Monday, January 31, 2011

Art, Nature, Culture and Public Pedagogy

Featured in the upcoming book

"Creative Arts in Research for Community and Cultural Change"

Leaders in Arts Based Educational Research

Advance book previews
Contributor quotes.........

"A/r/tographic inquiry attempts to add to sociocultural experience by finding the movement of experience already in the world, for example, in geologic processes or families in transition, processes that are one and the same movement, differentiated by the continual slip of time. "

"A/r/tography seeks to reflect back to the world its diversity and liveliness, by creating arrangements in which people can relate to one another in ways that are not already determined and by inviting participants into collaborative artmaking."

"The forward slashes in the word a/r/tography indicate the importance of working with the rich histories of each tradition of artist, researcher and teacher as well as at their limits as continguous thresholds. Artist, research and teacher are articulated together to retain the ecology and materiality of everyday living; not irrevocably opposed but like the past and present sharing different directions of the same movement."

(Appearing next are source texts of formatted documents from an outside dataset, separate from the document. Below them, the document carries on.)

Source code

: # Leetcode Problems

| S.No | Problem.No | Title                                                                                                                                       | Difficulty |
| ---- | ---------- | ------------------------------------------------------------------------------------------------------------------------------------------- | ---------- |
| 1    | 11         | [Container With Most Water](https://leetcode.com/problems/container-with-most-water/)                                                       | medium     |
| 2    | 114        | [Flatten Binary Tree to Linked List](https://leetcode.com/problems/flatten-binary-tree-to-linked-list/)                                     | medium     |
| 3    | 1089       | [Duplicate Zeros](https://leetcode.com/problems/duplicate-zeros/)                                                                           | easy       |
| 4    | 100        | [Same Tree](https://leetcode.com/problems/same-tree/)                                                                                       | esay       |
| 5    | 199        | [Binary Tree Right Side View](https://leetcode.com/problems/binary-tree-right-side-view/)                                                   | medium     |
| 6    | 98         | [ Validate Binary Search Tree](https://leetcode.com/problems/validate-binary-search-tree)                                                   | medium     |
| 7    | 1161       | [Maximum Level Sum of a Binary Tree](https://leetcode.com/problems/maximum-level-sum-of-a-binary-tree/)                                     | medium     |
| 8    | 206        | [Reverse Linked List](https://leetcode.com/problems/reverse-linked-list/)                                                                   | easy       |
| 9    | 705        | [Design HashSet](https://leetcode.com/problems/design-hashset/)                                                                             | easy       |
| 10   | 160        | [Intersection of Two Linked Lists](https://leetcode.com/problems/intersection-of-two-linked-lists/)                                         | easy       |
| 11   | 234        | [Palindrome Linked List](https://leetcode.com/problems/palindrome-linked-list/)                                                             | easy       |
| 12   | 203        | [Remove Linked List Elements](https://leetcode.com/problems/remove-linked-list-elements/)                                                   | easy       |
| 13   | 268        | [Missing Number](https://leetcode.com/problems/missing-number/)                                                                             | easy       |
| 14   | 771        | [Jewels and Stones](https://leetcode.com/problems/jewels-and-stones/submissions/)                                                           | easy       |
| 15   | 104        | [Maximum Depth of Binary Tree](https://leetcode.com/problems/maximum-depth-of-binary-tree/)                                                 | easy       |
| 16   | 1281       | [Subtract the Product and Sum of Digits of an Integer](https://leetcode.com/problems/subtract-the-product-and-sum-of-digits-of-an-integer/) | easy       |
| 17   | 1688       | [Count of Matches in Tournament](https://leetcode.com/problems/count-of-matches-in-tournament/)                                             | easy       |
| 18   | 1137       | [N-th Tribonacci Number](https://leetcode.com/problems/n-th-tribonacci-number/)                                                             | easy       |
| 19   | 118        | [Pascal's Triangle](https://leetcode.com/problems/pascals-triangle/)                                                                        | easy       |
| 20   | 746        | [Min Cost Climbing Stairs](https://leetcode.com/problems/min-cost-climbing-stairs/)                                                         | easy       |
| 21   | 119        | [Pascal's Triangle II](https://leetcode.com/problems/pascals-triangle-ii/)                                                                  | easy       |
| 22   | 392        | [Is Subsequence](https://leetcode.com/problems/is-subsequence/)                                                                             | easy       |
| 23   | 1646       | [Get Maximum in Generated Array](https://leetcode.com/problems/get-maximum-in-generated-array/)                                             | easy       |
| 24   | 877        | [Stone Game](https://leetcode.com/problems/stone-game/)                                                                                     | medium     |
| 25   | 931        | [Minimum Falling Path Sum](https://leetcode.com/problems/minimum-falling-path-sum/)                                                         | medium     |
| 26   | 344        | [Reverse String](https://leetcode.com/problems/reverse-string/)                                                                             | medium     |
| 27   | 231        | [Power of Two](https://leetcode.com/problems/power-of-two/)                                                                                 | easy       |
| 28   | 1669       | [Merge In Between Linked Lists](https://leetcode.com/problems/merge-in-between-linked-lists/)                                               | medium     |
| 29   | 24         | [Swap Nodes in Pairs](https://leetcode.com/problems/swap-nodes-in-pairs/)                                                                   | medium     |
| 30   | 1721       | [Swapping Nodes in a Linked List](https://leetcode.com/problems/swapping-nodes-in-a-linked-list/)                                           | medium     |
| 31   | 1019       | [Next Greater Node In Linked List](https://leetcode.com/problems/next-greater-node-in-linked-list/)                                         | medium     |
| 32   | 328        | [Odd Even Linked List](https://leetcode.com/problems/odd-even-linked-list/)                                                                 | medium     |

Valerie Triggs, Rita L. Irwin, Ruth Beer, Stephanie Springgay, Kit Grauer and Gu Xiong

(look for full article in the upcoming book, "Creative Arts in Research for Community and Cultural Change".)

Sunday, January 30, 2011

Creating Art for our World Makes a Difference

Advance book previews,
Contributor quotes.....

Jan Selman

"This article discusses Are We There Yet?, a participatory play and workshop combination created by artists and health educators out of a sense of urgency about the need for more effective sexuality education for teens. The play uses the metaphor of learning to drive while it investigates and promotes safe and respectful expression of sexuality. A highly participatory theatre event, it works for and with its audience."

"If change rather than a crie de coeur is our goal, we must immerse ourselves in our audience's world and strive to create art which will touch specific audiences as deeply as possible. It follows that for artists with the intention of creating social or individual change, choices are to work "at home", creating work which speaks to people just like ourselves, or to enter into a process of deep listening, of participatory research, as we create work we hope will be relevant and transformative for our intended audience. This act of listening and translation is a bigger challenge than one might suppose."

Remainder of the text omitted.